Anyone who has followed my writing over the last 20 or so years will be aware that for most of that time I worked on a particular estate. They will also be aware that the volume of articles I have produced lately has diminished markedly. The two are not unconnected.

On this particular estate I worked with the same head forester for many years. When I started there, the first project was to fell a stand of Douglas that still, to this day, is the best Douglas fir I have ever felled. I didn’t go back to the estate for a few years, but then the forester contacted me to ask if I would look at some windblow he wanted tidying up. He didn’t tell me at the outset that the job would run to almost 500 acres (about 200 ha) and would take several years to complete. While we were doing this tidy-up he added a few hardwood thinning jobs into the mix, and from that we – and I emphasise the ‘we’ – started a firewood business to maximise the profit from what was a not-so-valuable asset at the time.

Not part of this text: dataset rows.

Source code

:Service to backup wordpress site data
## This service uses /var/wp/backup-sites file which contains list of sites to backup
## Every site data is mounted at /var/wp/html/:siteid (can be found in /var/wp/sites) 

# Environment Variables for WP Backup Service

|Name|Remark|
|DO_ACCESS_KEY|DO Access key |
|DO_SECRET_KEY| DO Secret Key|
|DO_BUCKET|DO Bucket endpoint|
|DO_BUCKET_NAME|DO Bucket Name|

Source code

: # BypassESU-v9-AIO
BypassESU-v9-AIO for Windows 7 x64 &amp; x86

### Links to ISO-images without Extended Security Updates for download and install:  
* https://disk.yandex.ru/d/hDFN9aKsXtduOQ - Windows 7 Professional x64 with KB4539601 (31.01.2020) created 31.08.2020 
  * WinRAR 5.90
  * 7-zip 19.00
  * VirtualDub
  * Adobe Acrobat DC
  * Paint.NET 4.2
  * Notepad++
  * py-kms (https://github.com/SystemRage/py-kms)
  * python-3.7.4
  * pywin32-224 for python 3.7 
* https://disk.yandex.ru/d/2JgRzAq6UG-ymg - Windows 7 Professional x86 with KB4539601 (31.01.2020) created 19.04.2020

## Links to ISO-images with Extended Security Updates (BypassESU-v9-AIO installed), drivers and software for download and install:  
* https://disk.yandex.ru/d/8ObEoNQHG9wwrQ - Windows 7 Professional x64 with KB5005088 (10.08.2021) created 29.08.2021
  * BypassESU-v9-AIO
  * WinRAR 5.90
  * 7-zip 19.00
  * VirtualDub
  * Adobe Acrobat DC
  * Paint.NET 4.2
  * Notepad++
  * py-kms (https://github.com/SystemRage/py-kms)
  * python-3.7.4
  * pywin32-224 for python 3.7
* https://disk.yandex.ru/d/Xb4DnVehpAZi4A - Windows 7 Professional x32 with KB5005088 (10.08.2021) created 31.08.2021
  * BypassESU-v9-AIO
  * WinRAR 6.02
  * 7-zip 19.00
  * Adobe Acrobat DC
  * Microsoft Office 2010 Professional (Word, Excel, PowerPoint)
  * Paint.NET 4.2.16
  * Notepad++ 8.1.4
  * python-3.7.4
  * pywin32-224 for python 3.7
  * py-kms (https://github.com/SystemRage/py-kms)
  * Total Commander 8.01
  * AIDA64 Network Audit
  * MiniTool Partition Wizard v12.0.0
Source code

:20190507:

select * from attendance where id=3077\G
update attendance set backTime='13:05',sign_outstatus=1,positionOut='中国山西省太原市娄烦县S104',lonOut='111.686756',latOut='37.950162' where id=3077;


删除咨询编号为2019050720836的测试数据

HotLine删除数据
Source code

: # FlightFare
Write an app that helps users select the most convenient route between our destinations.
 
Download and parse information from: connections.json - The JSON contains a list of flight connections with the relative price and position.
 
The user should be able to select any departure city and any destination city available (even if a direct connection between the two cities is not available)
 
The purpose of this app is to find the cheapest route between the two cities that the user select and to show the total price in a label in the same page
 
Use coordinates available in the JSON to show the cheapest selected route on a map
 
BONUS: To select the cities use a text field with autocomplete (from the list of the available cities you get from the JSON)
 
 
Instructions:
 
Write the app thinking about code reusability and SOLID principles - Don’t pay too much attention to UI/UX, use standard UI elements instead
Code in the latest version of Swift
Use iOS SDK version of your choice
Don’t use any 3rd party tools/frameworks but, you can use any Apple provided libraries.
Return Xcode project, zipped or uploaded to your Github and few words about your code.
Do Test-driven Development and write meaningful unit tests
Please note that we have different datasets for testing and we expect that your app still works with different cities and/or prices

I got the harvesting work and the estate built up a high-quality firewood business that secured a number of jobs on the estate. Infrastructure was put in place with a dedicated firewood processor building, a couple of drying sheds and several pieces of equipment, including a new Posch firewood processor. It was a wonderful fit for everyone involved, allowing maintenance of the estate woods to be continual and profitable, and it gave me steady work from April to November each year.

We spent 17 summers on the estate, until the forester announced he was to retire and, in the last two years as he ran down his time, I noticed a malign influence begin to creep in. The relationship we had always relied on mutual respect and a shared willingness to be fair. I’d do a horrible little job somewhere wet and inaccessible in the sure knowledge that the next job would offset the struggle, and I wouldn’t get a promise that would simply be forgotten when the time came. This promise of a better job next time is something all contractors will understand, and a few managers will recognise.

In a brief conversation with the forester, who I have long regarded as a friend, he explained he had stressed to the estate management that it was essential I be retained to do the future work on the estate. I felt a little awkward when I told him I wouldn’t be doing any more work on the estate once he left. I remember saying to the low-loader driver as he chained the harvester down that Christmas that it was the end of an era and I didn’t expect he would be bringing my machines back in the spring.

I was right. I had to chase up the last invoice I’d submitted and my enquiry turned into a quite angry phone call with the estate manager. He began by spelling out all the changes that were going to be made now a new forester was about to take over. I stopped the conversation by simply stating none of it would affect me as I had no intention of working on the estate again. I had to repeat this simple fact several times before he understood.

I knew my instincts had been right when a few weeks later I received a letter effectively sacking me, but at least it was accompanied by a cheque for the last invoice I’d submitted.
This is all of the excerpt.